False positive uptime alerts: practical tuning for indie SaaS
False positives train you to ignore on-call: a blip during deploy, a cold start, or a 200 from a login page while the API is fine. The fix is not “buy Datadog” — it is health URL design and understanding how StillOnline marks checks DOWN.
This guide complements uptime probes and antibot with interval choices, debounce behavior, and when to split checks on Pro.
Quick answer
StillOnline marks a check DOWN after two consecutive failed probes — on Free, five-minute interval means roughly 10 minutes from first failure to alert. Reduce noise by pointing at a stable GET /api/health (not homepage behind WAF), returning 200 in under two seconds, and exempting the health path from aggressive bot rules. Free cannot change interval (300 s only); Pro allows 120–300 s and up to 10 URL checks per project. Fix redirect chains with curl -L before blaming the monitor.
Knobs you actually have
| Knob | Free | Pro / Ultimate |
|---|---|---|
| Probe interval | 300 s (5 min) fixed | 60–300 s per check |
| Fail threshold → DOWN | 2 consecutive fails | Same |
| Owner alert repeat while DOWN | Email throttled 15 min; Telegram per transition | Same |
| Number of URL checks | 1 per project | 10 / 25 |
Debounce is intentional — notifications avoid paging on one packet loss.
Tuning workflow
1 — Verify the URL like a probe
curl -sS -o /dev/null -w "%{http_code} time:%{time_total}s final:%{url_effective}\n" -L --max-redirs 5 "https://api.yourproduct.com/health"

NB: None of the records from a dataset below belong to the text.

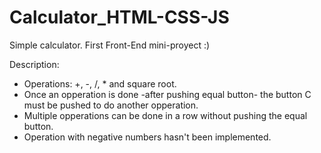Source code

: # Calculator_HTML-CSS-JS
Simple calculator. First Front-End mini-proyect :)

Description:
- Operations: +, -, /, * and square root.
- Once an opperation is done -after pushing equal button- the button C must be pushed to do another opperation.
- Multiple opperations can be done in a row without pushing the equal button.
- Operation with negative numbers hasn't been implemented.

Expect 200, time < 2s, stable final: URL.
2 — Separate liveness from heavy /ready
Cold starts (serverless, Edge Functions) may exceed timeout once — use lightweight /health without DB on the cold path — health design.
3 — Antibot and redirects
Homepage 200 with challenge HTML = false green; login redirect = false green for product — full guide: antibot probes. PROBE_LIMITED (yellow) means antibot blocked probe without opening incident.
4 — Split checks on Pro
- Check A: marketing site (optional)
- Check B:
api.yourproduct.com/health(authoritative)
Free must combine signals in one URL or accept tradeoffs.
5 — Deploy windows
Brief 503 during deploy may trigger DOWN — use /health liveness only if you want green during rolling deploys, or pause alerts manually (no snooze button in v1 — plan deploys).
When not to tune the monitor
| Situation | Fix infrastructure, not threshold |
|---|---|
| Real 500s after deploy | Roll back |
| DB pool exhausted | Fix pool or return 503 on /ready — DB pool health |
| Cert expires tomorrow | SSL monitoring |
Related guides
- Uptime probes, redirects, antibot
- Health endpoint design
- Multi-region strategy
- Telegram owner alerts
FAQ
Can I set StillOnline to alert on one failure only?
No. Production uses two consecutive failures before DOWN to reduce noise.
Why did I get DOWN for 30 seconds during deploy?
Two failed probes in a row crossed the threshold. Use lighter /health or deploy when you can accept brief red — interval sets minimum recovery visibility.
Does shortening interval to 60 s on Pro increase false positives?
It can. Faster detection = more sensitivity to blips. Start at 300 s until health URL is stable.
StillOnline shows green but users cannot log in?
Probe likely hits wrong URL — auth flow limits and antibot guide.